Do you simply turn around and leave whatever club or social event you’ve unwittingly been drawn into, or do you try and stick it out and get acclimated to the scene over time?
Now let’s say you’re a music group who finally got a chance to cut some records but were asked to do so in a style you didn’t fully grasp. Knowing how rare these opportunities to be heard are do you suck it up and try your best to give them what they want?
Or do you really take a chance and subvert their intentions by giving them something you’re more comfortable with instead and hope they’re won over by your attempts at something decidedly different?
Didn’t Leave No Letter
Grateful though they may have been for the chance to record, The Dozier Boys were fish out of water from the very start at Aristocrat Records where they were essentially drafted to become a rock group when the label’s star, Andrew Tibbs, required a backing group for a session.

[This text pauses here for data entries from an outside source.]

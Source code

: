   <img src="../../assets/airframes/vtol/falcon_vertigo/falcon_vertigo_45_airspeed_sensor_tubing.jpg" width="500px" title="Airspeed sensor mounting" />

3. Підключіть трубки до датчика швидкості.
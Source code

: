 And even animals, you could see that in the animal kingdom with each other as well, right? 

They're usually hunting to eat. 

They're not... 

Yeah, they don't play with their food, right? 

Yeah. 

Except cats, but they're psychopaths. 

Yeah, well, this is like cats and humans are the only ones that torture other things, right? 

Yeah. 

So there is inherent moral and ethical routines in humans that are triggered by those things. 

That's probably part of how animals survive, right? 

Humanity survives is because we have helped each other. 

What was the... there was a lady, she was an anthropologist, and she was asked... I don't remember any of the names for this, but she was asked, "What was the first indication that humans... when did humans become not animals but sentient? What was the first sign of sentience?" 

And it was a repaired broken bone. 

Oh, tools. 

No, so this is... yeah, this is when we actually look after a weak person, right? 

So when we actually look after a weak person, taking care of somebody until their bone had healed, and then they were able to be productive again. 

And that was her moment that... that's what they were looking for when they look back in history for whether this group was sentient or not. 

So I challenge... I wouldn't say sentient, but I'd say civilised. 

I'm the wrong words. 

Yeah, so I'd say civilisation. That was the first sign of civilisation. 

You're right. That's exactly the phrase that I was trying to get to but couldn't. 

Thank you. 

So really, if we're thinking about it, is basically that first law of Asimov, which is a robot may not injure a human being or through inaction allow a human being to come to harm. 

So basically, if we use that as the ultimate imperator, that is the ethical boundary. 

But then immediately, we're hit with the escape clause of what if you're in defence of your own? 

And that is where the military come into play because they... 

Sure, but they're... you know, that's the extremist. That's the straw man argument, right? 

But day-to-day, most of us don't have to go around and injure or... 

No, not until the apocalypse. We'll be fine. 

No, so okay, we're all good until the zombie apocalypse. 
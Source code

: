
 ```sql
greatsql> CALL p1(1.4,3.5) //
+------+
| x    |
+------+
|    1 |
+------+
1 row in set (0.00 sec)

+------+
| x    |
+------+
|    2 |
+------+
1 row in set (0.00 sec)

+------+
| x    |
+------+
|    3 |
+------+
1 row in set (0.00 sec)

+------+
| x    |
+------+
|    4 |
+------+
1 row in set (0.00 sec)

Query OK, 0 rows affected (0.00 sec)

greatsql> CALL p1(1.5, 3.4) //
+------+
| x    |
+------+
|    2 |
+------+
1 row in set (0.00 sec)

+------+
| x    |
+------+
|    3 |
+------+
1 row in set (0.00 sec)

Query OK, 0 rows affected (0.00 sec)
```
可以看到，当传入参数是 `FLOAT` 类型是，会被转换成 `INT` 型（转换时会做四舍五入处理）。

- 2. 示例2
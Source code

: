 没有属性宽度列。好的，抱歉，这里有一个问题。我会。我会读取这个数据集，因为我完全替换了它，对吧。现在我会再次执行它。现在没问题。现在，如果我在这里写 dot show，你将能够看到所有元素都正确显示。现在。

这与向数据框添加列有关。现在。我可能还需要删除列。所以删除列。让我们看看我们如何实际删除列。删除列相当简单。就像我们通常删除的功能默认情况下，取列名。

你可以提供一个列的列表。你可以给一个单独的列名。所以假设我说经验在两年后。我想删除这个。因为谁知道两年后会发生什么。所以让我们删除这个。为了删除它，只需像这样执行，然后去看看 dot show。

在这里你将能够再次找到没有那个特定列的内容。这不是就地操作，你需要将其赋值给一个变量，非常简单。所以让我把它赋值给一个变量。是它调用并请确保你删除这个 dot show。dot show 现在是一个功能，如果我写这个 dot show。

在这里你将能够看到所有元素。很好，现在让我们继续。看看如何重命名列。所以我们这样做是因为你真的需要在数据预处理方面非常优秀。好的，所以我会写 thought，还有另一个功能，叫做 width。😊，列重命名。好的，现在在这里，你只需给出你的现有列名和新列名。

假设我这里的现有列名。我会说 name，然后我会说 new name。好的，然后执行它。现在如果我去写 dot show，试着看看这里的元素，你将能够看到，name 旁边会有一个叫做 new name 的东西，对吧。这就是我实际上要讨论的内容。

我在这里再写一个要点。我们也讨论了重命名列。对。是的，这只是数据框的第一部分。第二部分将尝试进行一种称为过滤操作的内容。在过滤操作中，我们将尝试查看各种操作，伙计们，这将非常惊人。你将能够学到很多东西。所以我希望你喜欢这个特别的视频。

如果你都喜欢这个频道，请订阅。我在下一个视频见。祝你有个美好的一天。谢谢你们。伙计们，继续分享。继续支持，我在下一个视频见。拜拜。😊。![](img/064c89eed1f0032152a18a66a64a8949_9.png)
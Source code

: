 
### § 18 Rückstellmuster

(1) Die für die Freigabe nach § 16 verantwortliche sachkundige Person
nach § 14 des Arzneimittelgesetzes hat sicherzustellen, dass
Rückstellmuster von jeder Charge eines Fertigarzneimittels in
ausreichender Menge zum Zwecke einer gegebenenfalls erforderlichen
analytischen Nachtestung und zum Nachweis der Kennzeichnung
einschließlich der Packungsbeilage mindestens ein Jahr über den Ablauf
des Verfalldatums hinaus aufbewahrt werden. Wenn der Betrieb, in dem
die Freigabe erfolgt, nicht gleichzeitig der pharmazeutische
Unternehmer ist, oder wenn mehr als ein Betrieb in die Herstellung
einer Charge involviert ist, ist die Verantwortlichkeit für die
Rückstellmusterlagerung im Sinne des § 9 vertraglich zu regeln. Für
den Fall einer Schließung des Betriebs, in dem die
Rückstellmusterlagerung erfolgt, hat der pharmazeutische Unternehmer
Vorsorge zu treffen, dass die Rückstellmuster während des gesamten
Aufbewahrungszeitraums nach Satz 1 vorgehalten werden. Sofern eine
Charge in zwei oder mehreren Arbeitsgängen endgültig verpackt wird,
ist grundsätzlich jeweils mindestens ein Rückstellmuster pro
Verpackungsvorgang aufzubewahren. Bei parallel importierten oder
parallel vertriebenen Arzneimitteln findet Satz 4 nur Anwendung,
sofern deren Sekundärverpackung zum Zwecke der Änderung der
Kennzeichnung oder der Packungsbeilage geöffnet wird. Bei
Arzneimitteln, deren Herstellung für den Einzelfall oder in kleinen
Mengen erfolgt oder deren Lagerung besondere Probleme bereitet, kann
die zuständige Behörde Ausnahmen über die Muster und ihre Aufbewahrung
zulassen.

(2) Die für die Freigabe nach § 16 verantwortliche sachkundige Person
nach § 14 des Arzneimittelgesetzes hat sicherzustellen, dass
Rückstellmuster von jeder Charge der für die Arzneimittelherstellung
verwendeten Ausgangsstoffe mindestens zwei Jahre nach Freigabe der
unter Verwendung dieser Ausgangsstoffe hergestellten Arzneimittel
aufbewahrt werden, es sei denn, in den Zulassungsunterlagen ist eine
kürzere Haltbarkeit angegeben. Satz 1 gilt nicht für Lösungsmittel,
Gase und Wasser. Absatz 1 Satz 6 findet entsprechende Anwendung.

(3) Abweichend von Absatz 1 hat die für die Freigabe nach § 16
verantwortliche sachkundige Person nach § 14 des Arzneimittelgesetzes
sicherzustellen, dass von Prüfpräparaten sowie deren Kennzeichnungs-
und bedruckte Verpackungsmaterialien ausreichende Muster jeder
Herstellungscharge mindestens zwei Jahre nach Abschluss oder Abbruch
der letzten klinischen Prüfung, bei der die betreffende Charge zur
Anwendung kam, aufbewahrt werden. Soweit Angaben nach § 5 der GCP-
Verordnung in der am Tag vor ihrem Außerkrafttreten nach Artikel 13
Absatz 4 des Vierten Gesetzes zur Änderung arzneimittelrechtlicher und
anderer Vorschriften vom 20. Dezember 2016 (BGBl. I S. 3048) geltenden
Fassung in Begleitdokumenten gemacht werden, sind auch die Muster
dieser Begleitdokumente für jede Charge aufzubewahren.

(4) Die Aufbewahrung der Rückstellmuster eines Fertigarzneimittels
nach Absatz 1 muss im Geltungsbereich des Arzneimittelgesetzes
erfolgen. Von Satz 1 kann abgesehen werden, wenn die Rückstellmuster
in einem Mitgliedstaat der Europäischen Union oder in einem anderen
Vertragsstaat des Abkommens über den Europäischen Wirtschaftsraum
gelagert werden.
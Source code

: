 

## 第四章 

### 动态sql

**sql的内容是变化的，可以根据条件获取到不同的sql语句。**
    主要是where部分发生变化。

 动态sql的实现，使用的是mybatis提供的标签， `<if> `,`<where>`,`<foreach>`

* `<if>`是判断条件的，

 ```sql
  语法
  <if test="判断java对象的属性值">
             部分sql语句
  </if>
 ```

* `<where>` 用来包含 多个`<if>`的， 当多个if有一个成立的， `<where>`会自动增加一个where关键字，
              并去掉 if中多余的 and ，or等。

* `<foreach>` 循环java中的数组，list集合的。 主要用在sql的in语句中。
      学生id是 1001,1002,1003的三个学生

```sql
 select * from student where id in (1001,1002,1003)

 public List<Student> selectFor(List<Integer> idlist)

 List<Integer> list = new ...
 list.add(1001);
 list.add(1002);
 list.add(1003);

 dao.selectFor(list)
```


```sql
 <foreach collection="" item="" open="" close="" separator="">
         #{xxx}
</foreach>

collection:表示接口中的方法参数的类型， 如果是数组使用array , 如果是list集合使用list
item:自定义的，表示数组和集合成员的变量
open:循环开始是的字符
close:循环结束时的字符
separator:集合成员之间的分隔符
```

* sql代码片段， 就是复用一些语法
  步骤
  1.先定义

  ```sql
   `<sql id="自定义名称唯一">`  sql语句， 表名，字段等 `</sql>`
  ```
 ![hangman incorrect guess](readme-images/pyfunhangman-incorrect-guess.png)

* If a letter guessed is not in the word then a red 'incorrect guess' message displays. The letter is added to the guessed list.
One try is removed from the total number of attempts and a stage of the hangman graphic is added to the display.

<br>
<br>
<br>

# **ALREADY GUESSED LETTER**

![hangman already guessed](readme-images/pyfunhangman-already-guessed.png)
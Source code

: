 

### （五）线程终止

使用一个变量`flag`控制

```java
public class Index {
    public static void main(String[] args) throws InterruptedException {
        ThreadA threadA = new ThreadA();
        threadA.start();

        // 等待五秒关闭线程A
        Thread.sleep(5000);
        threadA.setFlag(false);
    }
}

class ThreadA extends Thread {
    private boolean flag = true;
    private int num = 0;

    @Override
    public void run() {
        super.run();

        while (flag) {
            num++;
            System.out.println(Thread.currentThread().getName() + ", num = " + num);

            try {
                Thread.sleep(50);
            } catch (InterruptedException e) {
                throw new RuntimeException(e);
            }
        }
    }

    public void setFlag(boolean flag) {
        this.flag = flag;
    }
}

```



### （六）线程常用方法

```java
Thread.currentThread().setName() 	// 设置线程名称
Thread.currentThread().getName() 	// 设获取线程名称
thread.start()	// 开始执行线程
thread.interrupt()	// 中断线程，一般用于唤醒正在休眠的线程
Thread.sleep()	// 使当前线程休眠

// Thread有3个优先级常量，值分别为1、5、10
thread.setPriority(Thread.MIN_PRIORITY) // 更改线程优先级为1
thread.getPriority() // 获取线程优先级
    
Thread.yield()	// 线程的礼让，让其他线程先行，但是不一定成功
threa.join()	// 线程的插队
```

That they acquitted themselves so well on In A Traveling Mood seemed to bode well for their chances moving forward, especially when they were granted a label credit alongside Tibbs for their efforts, a somewhat rare – but in this case entirely earned – bonus.
They then got credited for the same job on two more Tibbs’ sides, only one of which they actually appeared on however, and parlayed that into their own records, the first of which, Big Time Baby, was definitely compromised stylistically but showed enough promise to not be that far out of place in rock circles.
It might not the direction they’d chose to pursue if it were left up to them, but it at least piqued our curiosity to see where they might take it next.
Unfortunately they take it here – She’s Gone, a record that might not be completely impossible to justify its inclusion in a roll call of rock releases, but unless you’ve been following along to the proceedings around here and simply jumped into the reviews as we started 1950 then you’d have a hard time figuring out why it’s being reviewed at all, because this is about as far away from the pure rock sounds we want to focus on as we’d ever like to get.
But since the goal of this site is not just to tell rock’s story as a whole but also the associated stories of the artists who contributed to it, that includes telling why certain artists didn’t stick around permanently.
In The Dozier Boys’ case it’s not hard to figure out – they were from a different musical background to begin with, a club act that specialized in classier fare that typically wasn’t the focus of independent labels like Aristocrat where they landed. Given those different objectives it was only a matter of time before their time ran out and they were shown the door.
But here’s the kicker to the story, and the OTHER reason why we included this mild tune in our reviews… down the road The Dozier Boys would be granted a second chance by another up and coming Chicago label, United Records, who apparently were following the same game plan Aristocrat had when they were starting out by trying to recruit any and every professional act in the Windy City. Just like they’d done with Aristocrat a few years earlier The Dozier Boys consented to cut some songs that fit better in the rock community before once again moving away from it down the road.
So the question arises, was this foursome deceptively clever opportunists who used their ability to authentically replicate a rock group to get themselves record contracts they otherwise would’ve been hard pressed to receive… or were they simply malleable journeymen capable of playing many parts, but none of them well enough to ever graduate to a starring role?
Gone Far, Far Away
Just so I don’t close out both of the first two sections by leaving you hanging with unanswered questions, I tend to go with the latter explanation, though if they WERE actually pulling the wool over the eyes of multiple record labels, good for them!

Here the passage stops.